- _RECORDS FOR THE TASK_:
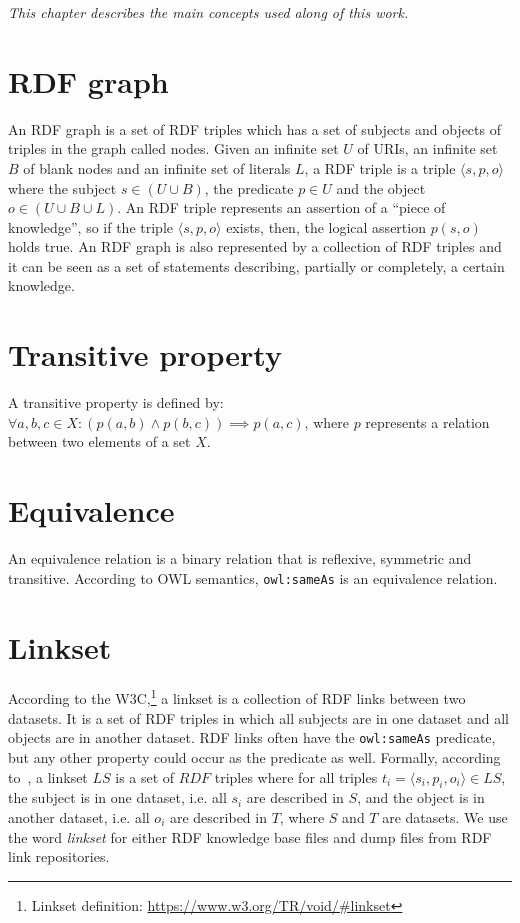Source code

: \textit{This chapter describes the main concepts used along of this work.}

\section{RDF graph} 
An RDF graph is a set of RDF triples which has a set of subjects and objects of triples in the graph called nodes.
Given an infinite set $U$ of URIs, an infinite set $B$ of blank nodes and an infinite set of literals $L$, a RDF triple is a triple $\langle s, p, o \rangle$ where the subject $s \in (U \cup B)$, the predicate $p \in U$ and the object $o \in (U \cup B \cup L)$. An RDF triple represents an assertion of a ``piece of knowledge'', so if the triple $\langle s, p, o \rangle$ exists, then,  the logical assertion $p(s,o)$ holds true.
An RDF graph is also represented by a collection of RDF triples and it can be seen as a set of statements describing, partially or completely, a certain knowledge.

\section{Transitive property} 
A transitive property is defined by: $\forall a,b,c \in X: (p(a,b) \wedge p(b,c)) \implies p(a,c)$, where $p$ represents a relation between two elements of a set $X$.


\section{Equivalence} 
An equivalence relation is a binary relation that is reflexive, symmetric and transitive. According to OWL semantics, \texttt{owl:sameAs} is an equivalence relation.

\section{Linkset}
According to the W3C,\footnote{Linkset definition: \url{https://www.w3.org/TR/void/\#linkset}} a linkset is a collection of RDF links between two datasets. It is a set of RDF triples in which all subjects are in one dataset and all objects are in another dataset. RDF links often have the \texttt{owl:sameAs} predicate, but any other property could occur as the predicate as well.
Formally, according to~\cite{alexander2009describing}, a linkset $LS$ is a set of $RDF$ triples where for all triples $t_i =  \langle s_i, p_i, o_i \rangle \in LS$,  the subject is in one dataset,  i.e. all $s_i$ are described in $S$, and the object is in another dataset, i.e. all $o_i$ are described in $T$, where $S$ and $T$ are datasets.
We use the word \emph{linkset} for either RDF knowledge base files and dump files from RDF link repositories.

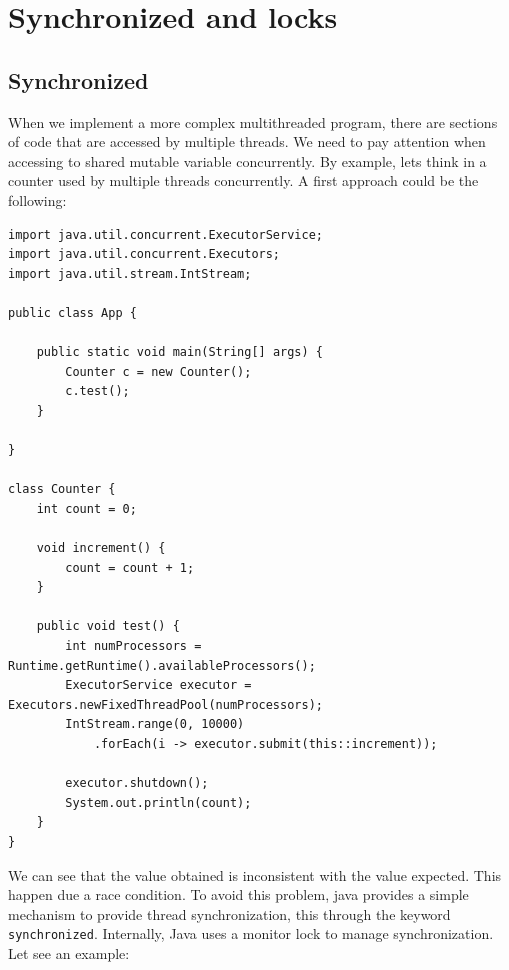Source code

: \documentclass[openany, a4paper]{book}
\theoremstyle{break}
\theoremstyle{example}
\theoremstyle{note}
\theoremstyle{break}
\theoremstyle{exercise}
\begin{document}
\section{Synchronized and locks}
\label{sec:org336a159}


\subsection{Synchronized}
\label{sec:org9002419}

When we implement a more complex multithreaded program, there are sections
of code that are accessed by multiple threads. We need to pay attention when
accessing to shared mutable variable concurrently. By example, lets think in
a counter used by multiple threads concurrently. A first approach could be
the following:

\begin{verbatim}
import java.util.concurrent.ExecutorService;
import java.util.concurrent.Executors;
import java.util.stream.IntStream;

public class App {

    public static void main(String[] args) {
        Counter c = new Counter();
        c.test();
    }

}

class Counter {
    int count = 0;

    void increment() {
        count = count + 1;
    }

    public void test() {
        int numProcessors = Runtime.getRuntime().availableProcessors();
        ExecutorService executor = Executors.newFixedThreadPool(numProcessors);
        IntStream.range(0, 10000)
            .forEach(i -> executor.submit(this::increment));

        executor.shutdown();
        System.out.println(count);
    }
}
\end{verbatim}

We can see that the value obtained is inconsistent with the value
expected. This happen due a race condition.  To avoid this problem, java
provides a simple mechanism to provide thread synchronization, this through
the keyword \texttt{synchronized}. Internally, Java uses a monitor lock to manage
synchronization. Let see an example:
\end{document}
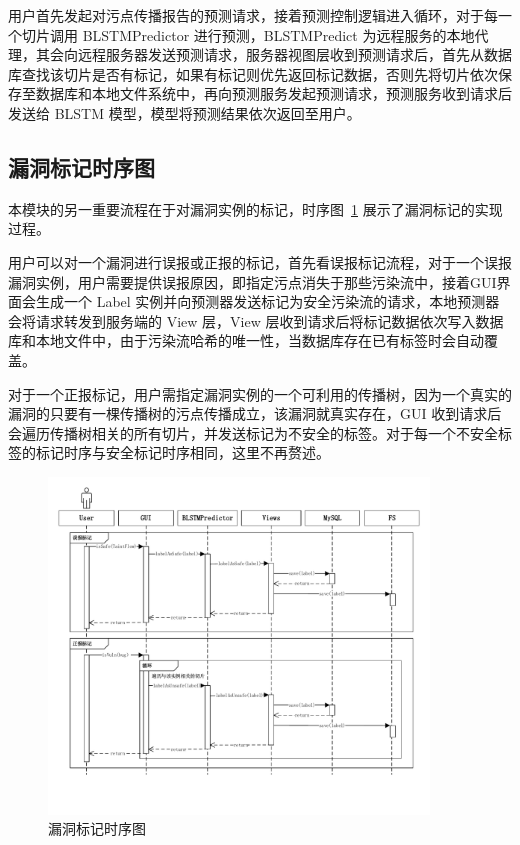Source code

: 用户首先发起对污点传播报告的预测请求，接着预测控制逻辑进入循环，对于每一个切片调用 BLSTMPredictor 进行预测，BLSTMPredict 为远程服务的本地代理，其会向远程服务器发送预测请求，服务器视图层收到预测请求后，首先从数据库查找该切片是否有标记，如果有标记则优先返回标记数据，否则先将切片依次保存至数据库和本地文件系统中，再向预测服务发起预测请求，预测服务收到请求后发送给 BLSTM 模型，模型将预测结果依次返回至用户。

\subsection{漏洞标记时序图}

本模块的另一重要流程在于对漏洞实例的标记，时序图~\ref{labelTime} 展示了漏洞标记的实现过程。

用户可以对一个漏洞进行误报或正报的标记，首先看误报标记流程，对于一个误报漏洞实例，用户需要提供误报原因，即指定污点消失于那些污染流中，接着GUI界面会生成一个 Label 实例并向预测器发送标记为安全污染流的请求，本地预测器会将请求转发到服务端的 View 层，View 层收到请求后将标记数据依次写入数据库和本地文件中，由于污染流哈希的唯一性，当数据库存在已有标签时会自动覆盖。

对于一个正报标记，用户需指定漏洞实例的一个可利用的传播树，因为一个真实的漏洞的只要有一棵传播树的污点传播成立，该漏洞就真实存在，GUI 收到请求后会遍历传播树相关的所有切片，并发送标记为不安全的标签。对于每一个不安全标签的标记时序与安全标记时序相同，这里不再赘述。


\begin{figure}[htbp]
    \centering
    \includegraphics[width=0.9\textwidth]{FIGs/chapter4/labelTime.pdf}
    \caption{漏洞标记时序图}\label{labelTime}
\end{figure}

--

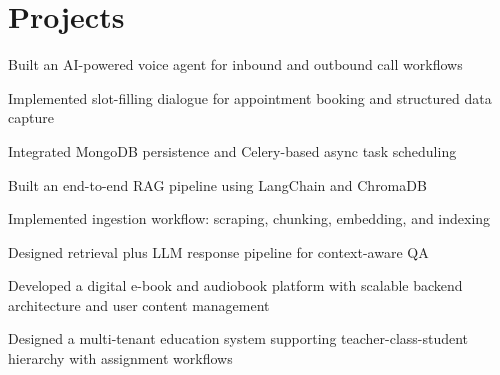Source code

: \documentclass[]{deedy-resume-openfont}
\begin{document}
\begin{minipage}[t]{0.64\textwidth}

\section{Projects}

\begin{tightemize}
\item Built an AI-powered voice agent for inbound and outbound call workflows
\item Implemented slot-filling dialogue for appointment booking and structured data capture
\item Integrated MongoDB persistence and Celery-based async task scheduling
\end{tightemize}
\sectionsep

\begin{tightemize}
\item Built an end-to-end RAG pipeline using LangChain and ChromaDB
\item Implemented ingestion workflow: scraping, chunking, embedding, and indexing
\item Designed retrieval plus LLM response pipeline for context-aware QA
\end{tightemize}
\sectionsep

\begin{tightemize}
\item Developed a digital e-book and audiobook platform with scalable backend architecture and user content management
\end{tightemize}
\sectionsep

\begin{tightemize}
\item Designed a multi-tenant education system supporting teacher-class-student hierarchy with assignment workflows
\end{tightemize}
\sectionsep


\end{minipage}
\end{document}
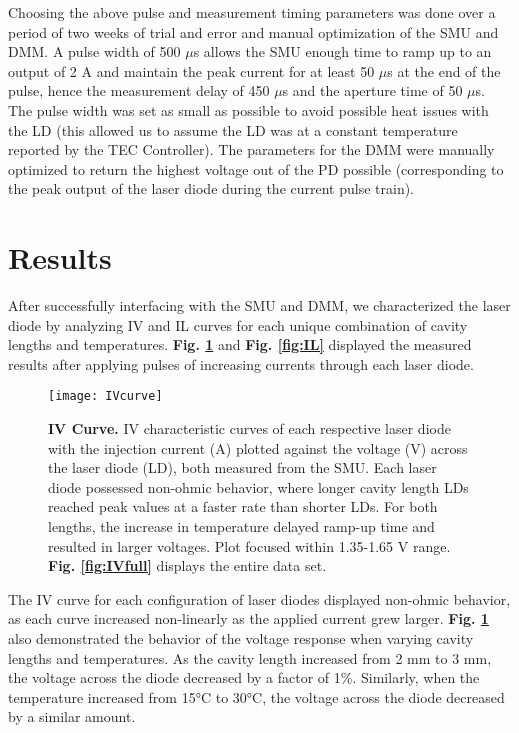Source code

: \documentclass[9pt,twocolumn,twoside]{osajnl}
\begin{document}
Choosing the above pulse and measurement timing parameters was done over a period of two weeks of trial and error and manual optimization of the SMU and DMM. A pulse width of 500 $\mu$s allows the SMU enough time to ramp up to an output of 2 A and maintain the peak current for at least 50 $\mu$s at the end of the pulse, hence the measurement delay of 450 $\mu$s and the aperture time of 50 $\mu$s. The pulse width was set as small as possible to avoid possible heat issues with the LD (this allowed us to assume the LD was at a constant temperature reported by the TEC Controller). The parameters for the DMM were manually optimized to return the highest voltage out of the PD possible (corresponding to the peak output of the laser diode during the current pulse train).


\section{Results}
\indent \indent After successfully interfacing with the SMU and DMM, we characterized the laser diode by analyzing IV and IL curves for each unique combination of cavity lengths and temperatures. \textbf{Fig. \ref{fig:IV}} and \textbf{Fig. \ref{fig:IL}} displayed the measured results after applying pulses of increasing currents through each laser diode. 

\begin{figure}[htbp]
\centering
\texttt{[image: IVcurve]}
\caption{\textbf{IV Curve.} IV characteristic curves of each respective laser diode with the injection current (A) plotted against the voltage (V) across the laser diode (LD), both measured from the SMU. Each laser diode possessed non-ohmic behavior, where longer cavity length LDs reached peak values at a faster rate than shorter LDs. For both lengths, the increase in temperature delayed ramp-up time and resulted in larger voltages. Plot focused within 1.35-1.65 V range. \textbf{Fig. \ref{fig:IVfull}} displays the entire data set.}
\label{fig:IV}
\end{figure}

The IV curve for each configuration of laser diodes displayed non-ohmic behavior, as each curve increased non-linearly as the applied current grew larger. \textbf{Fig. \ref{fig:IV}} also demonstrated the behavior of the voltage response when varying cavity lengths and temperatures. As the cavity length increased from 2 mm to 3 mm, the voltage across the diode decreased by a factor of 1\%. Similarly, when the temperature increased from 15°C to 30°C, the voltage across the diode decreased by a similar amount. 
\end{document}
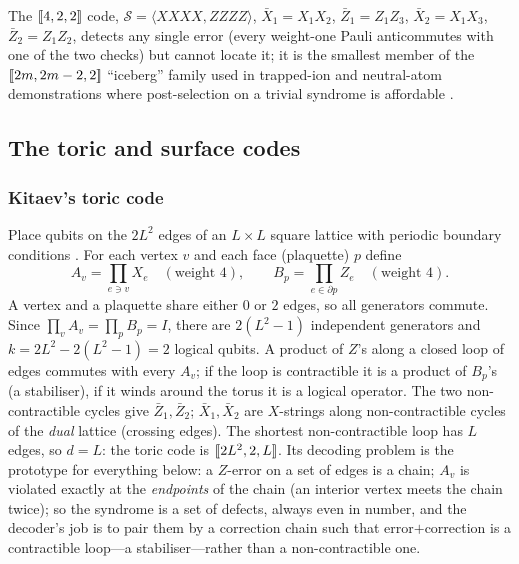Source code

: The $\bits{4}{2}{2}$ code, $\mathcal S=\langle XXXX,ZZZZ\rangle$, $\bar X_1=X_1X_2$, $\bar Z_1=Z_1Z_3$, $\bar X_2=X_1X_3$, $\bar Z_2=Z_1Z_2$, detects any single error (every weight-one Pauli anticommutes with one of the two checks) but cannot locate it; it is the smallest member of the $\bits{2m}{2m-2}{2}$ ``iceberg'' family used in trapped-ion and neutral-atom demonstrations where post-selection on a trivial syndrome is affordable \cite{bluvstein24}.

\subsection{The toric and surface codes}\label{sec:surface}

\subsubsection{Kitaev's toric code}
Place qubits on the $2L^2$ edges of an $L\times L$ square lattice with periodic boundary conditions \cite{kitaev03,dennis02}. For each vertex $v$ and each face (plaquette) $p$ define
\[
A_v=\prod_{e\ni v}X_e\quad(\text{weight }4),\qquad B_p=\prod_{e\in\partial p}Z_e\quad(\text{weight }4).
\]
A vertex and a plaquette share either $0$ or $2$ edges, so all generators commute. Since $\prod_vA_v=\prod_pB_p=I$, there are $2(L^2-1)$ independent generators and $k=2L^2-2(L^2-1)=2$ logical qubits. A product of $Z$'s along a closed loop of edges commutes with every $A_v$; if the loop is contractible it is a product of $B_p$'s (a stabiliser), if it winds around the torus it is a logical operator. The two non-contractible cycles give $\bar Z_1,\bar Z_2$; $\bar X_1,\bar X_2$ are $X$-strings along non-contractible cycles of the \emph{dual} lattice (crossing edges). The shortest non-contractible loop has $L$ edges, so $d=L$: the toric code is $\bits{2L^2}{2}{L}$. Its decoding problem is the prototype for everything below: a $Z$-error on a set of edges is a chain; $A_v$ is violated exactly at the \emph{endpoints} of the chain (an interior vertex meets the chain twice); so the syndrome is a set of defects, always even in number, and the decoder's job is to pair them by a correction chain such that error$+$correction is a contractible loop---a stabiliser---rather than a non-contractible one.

- _INSTRUCTIONS FOR THE TASK_: A single figure is required: the number of lines in the entries that hold the string "knowledge".

- _ANSWER BELOW_: 3